Examples of the interface are illustrated below:
Figure: The virtual AM workshop for a hypothetical evaluation of Grizzly Bear population management, showing the functions of the plenary session and their status, as well as the available subgroups. The shading and bolding pattern represents a workshop in progress: in light grey cells bold text represents open and normal text represents closed; darker grey shading represents a pending activity not yet open for interaction. Note the possibility of multi-lingual participation.
Figure: Tracking debate about spatial scoping in the plenary session.
Figure: The spatial scoping tool ready for a new user to provide their perspective on an earlier entry.
Figure: A tool for debating the form of relationships between indicators, reflecting different hypotheses.
Thomson, A.J. 2000. Knowledge elicitation tools for use in a virtual Adaptive Environmental Management workshop. Computers and Electronics in Agriculture 27: 57-70.
Thomson, A.J. 2005. Indicator-based knowledge management for participatory decision-making. Computers and Electronics in Agriculture 49: 206-218.
Thomson, A.J. 2006. Adaptive Management of Knowledge Ecosystems.
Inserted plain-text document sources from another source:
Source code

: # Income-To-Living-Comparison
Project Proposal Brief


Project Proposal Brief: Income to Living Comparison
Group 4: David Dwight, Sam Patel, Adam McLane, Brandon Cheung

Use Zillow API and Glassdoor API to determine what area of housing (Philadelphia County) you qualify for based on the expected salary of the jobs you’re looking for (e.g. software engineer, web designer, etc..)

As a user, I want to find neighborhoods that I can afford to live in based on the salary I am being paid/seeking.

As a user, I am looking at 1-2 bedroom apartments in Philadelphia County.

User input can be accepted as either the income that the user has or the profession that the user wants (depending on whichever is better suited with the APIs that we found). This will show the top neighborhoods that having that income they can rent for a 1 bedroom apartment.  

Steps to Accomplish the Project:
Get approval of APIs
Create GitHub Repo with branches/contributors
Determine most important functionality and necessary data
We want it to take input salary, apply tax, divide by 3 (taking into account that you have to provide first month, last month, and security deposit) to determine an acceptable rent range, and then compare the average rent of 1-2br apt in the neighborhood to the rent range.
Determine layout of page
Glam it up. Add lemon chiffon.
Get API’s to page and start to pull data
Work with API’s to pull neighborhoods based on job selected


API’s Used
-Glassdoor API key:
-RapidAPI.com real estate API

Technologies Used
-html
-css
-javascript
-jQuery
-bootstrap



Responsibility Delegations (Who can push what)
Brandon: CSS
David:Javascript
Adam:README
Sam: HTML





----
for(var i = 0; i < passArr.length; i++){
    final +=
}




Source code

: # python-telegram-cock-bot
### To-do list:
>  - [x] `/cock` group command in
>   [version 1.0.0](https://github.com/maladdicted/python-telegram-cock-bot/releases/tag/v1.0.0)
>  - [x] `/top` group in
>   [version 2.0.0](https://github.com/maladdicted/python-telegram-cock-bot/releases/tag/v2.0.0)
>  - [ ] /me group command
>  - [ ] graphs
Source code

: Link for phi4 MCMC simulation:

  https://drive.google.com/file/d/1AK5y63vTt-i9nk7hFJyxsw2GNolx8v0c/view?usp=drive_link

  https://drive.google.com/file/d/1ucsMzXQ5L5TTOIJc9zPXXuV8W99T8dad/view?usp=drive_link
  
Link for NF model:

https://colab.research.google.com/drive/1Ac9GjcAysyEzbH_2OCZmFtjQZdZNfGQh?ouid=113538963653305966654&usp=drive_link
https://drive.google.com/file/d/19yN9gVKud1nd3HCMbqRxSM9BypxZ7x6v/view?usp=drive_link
In: Proc Conf. "Sustainable forestry in theory and practice: recent advances in inventory and monitoring, statistics and modelling, information and knowledge management and policy science." University of Edinburgh, Edinburgh, UK. 5th - 8th April 2005. Gen. Tech. Rep. PNW-GTR-688. Portland, OR: U.S. Department of Agriculture, Forest Service, Pacific Northwest Research Station. [CD-ROM]
Thomson, A.J. 2007. How should we manage Knowledge Ecosystems? Using Adaptive Knowledge Management! Chapter 27 in: Reynolds, K., Thomson, A., Köhl, M., Shannon, S., Ray, D., and Rennolls, K. (eds.) 2007. Sustainable Forestry: From Monitoring and Modelling to Knowledge Management and Policy Science. CABI Publishing, Wallingford, UK: 461- 479.
Thomson, A.J. 2008. Google Earth as a tool for participatory 3-D modelling and elicitation of Traditional Ecological Knowledge (TEK). In: Proc Mountain Forum e-Conference "Mountain GIS e-Conference: Promoting Geographic Information and Earth Observation Applications for the Sustainable Development of the Hindu Kush-Himalayan Region", 14-25 January, 2008.